Page 1 of 1

Regex Unicode and Non-Unicode

Posted: Sun Feb 19, 2017 9:18 am
by Debugger
It does not work in Everything:

Unicode:
(?>\x0D\x0A|[\x0A-\x0D\x{85}\x{2028}\x{2029}])
or
\p{Han} for CJK ideographs

Not Unicode:
(?>\x0D\x0A|[\x0A-\x0D])

Re: Regex Unicode and Non-Unicode

Posted: Sun Feb 19, 2017 11:45 pm
by void
Everything uses Perl Compatible Regular Expressions.

Please try:

\b\x0D\x0A|[\x0A-\x0D\x{85}\x{2028}\x{2029}]

Unicode is supported.
\p{...} is not supported.

Re: Regex Unicode and Non-Unicode

Posted: Wed Mar 01, 2017 5:08 pm
by Debugger
[quote="void"]

Please try:

\b (?>) Matches a word boundary (the start or end of a word).

Regex enabled:
\b\x0D\x0A|[\x0A-\x0D\x{85}\x{2028}\x{2029}]
Always not work:
0 objects!!!!!!!!!!!

Re: Regex Unicode and Non-Unicode

Posted: Thu Mar 02, 2017 8:09 am
by void
regex:"\b\x0D\x0A|[\x0A-\x0D\x{85}\x{2028}\x{2029}]" is working correctly here.
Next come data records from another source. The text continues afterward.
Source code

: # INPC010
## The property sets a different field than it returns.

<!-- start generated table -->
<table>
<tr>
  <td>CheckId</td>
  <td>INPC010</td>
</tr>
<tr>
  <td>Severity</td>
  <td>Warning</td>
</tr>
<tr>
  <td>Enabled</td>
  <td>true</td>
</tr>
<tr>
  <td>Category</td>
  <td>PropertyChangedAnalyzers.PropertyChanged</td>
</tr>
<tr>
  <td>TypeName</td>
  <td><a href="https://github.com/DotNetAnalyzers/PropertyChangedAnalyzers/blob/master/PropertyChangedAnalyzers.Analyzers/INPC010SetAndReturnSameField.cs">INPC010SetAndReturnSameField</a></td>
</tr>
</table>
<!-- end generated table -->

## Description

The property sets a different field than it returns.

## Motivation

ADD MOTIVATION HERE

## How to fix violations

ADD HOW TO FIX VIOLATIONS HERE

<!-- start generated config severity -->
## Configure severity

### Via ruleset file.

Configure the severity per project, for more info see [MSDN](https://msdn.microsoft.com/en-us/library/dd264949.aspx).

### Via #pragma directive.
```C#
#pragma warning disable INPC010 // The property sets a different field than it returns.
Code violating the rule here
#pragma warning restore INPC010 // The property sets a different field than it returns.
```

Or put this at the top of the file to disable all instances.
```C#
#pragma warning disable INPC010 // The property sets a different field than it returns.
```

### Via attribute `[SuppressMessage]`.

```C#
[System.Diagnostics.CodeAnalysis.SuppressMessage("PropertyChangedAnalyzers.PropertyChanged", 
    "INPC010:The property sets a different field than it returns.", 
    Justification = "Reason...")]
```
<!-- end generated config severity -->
\b = starting word boundary.
\x0D = carriage return
\x0A = new line
| = OR (all text before this is one search, all text after this another search)
[] = in a set
\x{85} = new line
\x{2028} = separator
\x{2029} = separator

Combing them all together you get:
(a carriage return or newline after a word boundary) OR (a single character matching a carriage return, newline, atlernate newline or unicode separator 2028 or unicode separator 2029)

What exactly are you trying to search for?

Please try without the word boundary:
regex:[\x0A-\x0D\x{85}\x{2028}\x{2029}]

Make sure regex is disabled from the Search menu if you use the regex: modifier.
Also if you use the regex: modifier, please make sure you escape | with double quotes.

You can also use the built in macro to find unicode characters, which should be faster, with regex disabled, search for:
#x0a:|#x0d:|#x85:|#x2028:|#x2029:

Re: Regex Unicode and Non-Unicode

Posted: Fri Mar 03, 2017 6:52 am
by Debugger
0 object

Image Image

Re: Regex Unicode and Non-Unicode

Posted: Sat Mar 04, 2017 10:35 am
by void
Are you certain you have a filename with one of the above characters?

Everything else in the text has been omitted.